Search and Indexing

Laserfiche allows users to search for entries based on almost any property of the entry, from entry names and document text to metadata and creation date. For users, all searches are available in a single cohesive search interface. On the back end, however, different types of searches are performed differently by the Laserfiche Server, and it is important to understand how these searches are performed to administer your repository effectively, because different features and functionality are available for the different search methods.
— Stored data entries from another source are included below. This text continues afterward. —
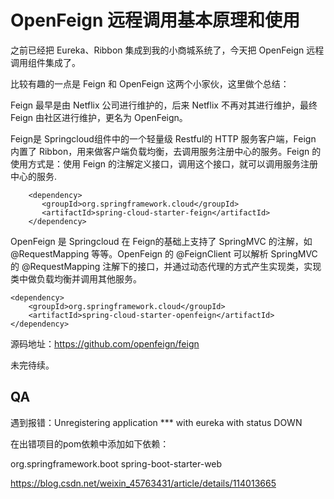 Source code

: # OpenFeign 远程调用基本原理和使用



之前已经把 Eureka、Ribbon 集成到我的小商城系统了，今天把 OpenFeign 远程调用组件集成了。

比较有趣的一点是 Feign 和 OpenFeign 这两个小家伙，这里做个总结：

Feign 最早是由 Netflix 公司进行维护的，后来 Netflix 不再对其进行维护，最终 Feign 由社区进行维护，更名为 OpenFeign。

Feign是 Springcloud组件中的一个轻量级 Restful的 HTTP 服务客户端，Feign 内置了 Ribbon，用来做客户端负载均衡，去调用服务注册中心的服务。Feign 的使用方式是：使用 Feign 的注解定义接口，调用这个接口，就可以调用服务注册中心的服务.

```
    <dependency>
       <groupId>org.springframework.cloud</groupId>
       <artifactId>spring-cloud-starter-feign</artifactId>
    </dependency>
```

OpenFeign 是 Springcloud 在 Feign的基础上支持了 SpringMVC 的注解，如 @RequestMapping 等等。OpenFeign 的 @FeignClient 可以解析 SpringMVC 的 @RequestMapping 注解下的接口，并通过动态代理的方式产生实现类，实现类中做负载均衡并调用其他服务。

```
<dependency>
    <groupId>org.springframework.cloud</groupId>
    <artifactId>spring-cloud-starter-openfeign</artifactId>
</dependency>
```

源码地址：https://github.com/openfeign/feign

未完待续。







## QA

遇到报错：Unregistering application *** with eureka with status DOWN

在出错项目的pom依赖中添加如下依赖：

<dependency>
   <groupId>org.springframework.boot</groupId>
   <artifactId>spring-boot-starter-web</artifactId>
</dependency>

https://blog.csdn.net/weixin_45763431/article/details/114013665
Searches performed by the Laserfiche Full-Text Indexing and Search Service are referred to as indexed, or full-text, searches. Indexed searches are performed using the Laserfiche Full-Text Indexing and Search Engine. Because indexed searches are performed using the search engine, they support features such as root word search, fuzzy search, and search context hits. The distinction is invisible to most users, who can simply perform their searches in the Search Pane without needing to know whether it is an indexed or non-indexed search.

Indexed Searches

The following information will be searched using indexed searching by default:

  • Document text, generated by OCRing or extracting text from documents
  • Attachment annotation text
  • Text box, callout text box, and sticky note annotation text
  • Annotation comments
  • Link group comments
  • Version comments
  • Digital signature signing reasons
  • Tag comments
  • Fields that have been marked as indexed by an administrator (see Indexing Fields, below, for more information)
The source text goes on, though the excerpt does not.